| About this task |
Say how many lines in the records include the string "https", adding no other words.

| Dataset records |
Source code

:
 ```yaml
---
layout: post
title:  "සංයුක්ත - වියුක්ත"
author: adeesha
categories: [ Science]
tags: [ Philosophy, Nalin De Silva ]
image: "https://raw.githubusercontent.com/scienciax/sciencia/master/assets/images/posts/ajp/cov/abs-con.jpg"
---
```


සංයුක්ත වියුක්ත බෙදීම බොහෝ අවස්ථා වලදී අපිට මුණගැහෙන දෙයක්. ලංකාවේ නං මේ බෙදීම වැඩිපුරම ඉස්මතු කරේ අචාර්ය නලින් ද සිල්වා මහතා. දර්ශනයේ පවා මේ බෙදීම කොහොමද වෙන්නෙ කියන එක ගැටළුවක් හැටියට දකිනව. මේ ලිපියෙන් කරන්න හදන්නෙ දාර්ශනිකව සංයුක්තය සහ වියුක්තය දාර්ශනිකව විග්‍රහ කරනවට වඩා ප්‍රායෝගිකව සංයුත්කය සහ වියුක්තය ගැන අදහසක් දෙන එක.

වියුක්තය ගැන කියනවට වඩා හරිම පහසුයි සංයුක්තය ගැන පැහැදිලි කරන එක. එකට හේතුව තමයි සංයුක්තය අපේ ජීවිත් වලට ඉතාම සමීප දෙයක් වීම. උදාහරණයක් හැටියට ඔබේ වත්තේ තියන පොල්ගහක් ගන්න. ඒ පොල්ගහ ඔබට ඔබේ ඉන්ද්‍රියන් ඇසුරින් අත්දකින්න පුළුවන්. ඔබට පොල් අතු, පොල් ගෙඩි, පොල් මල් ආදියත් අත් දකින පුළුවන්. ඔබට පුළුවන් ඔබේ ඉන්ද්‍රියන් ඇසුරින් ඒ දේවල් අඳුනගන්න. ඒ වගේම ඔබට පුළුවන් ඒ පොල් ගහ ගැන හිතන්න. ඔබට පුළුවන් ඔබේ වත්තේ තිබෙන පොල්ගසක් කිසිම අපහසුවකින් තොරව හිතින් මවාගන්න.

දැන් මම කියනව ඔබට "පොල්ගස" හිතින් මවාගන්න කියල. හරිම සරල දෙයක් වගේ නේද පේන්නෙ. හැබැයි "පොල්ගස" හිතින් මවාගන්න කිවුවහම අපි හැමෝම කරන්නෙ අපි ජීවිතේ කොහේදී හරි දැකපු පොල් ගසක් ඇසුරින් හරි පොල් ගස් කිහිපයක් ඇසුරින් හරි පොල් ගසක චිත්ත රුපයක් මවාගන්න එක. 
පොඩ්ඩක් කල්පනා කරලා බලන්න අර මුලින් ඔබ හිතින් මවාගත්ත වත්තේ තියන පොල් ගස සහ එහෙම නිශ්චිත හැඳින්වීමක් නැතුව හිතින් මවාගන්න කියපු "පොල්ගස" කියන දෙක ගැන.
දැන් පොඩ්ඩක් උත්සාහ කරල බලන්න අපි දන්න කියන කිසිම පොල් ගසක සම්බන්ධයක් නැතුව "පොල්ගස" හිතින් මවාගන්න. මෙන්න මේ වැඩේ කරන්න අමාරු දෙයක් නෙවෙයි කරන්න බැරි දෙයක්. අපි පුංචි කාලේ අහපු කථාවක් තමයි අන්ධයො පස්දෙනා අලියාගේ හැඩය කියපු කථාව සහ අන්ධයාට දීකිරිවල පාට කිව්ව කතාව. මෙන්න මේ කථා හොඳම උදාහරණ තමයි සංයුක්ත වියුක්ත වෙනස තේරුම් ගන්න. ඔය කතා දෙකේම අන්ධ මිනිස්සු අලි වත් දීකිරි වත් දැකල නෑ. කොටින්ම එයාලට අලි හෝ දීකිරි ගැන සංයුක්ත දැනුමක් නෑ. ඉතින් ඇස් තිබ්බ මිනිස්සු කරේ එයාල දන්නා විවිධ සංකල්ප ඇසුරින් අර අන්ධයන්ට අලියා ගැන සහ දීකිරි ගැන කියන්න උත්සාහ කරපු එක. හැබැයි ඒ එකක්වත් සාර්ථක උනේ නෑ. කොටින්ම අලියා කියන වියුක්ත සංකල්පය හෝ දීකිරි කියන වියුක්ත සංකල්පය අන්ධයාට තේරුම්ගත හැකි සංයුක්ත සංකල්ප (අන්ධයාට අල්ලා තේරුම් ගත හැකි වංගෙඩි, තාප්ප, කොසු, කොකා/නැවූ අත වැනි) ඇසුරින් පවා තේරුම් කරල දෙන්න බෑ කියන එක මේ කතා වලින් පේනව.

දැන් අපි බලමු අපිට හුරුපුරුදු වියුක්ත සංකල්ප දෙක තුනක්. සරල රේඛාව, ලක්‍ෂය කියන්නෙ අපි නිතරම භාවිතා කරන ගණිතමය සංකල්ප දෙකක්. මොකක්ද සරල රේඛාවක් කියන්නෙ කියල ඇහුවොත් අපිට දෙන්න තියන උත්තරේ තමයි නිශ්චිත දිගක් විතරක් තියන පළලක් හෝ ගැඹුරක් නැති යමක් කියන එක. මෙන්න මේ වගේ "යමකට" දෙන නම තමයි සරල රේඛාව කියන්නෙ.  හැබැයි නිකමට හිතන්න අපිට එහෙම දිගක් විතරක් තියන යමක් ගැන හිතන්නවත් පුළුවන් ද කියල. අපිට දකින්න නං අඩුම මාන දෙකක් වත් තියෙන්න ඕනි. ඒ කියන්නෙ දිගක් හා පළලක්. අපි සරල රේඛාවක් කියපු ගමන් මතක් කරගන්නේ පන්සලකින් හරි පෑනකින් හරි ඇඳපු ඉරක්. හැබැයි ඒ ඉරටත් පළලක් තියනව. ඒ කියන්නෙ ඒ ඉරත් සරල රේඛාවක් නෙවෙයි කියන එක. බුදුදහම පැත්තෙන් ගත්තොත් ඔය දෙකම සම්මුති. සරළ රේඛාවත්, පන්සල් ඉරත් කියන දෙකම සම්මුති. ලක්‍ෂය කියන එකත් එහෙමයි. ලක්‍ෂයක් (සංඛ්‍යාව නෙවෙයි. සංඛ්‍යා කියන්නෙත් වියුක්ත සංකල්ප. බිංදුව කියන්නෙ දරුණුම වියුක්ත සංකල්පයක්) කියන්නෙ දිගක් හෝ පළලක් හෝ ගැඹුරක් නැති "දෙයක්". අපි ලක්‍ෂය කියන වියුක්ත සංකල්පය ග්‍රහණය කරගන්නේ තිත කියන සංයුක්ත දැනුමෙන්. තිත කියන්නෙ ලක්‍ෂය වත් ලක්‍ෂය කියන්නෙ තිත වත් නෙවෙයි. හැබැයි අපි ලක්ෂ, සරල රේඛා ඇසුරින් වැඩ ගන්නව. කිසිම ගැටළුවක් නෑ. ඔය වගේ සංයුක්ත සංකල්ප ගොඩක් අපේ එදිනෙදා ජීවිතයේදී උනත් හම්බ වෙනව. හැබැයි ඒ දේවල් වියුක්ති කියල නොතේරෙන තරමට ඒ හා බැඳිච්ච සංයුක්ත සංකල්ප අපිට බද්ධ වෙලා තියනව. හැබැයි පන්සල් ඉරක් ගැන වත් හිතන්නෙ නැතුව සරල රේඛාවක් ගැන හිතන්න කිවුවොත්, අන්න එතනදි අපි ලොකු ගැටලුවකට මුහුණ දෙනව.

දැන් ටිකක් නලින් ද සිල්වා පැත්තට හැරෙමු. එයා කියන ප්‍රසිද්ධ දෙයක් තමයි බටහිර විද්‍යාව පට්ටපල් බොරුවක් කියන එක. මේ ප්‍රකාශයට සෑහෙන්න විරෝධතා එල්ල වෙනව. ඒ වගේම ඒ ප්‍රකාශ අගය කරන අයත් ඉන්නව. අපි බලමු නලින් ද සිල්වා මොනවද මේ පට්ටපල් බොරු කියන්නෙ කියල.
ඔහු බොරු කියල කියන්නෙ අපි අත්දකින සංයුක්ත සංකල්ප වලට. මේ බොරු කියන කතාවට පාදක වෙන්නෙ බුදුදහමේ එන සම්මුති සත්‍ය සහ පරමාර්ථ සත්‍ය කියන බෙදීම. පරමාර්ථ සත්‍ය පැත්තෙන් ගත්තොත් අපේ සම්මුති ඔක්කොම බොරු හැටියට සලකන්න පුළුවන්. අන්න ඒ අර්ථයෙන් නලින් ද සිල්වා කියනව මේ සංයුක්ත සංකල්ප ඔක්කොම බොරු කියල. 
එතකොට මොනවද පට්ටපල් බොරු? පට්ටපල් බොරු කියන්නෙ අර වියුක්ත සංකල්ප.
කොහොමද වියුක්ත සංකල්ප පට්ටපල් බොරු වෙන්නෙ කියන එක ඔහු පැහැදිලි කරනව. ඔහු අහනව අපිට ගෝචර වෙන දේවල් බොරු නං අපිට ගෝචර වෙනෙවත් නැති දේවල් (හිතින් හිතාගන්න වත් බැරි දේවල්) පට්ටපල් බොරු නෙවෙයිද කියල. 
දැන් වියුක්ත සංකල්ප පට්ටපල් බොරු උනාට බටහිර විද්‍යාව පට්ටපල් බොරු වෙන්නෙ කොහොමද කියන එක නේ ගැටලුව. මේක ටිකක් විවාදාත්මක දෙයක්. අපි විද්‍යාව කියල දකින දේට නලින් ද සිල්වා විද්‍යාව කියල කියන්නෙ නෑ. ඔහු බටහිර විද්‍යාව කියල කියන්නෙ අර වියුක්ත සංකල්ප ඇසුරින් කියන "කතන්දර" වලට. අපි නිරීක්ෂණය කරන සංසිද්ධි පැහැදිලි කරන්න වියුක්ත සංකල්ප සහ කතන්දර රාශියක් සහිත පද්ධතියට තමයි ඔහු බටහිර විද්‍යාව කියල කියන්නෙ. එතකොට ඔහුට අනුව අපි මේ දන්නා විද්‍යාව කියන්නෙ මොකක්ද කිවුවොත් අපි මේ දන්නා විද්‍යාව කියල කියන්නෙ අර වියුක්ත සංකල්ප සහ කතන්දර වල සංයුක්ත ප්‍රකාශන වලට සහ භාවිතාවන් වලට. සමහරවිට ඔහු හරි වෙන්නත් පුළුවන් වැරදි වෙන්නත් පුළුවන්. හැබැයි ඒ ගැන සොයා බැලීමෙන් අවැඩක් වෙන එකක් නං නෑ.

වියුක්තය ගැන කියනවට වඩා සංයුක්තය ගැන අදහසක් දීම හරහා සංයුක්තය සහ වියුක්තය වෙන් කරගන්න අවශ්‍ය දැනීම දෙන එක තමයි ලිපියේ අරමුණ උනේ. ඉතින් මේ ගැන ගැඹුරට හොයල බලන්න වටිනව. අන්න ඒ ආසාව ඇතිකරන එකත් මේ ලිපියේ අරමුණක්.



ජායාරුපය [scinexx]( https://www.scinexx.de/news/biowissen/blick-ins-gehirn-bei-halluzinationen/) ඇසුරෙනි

| Result of the task |
2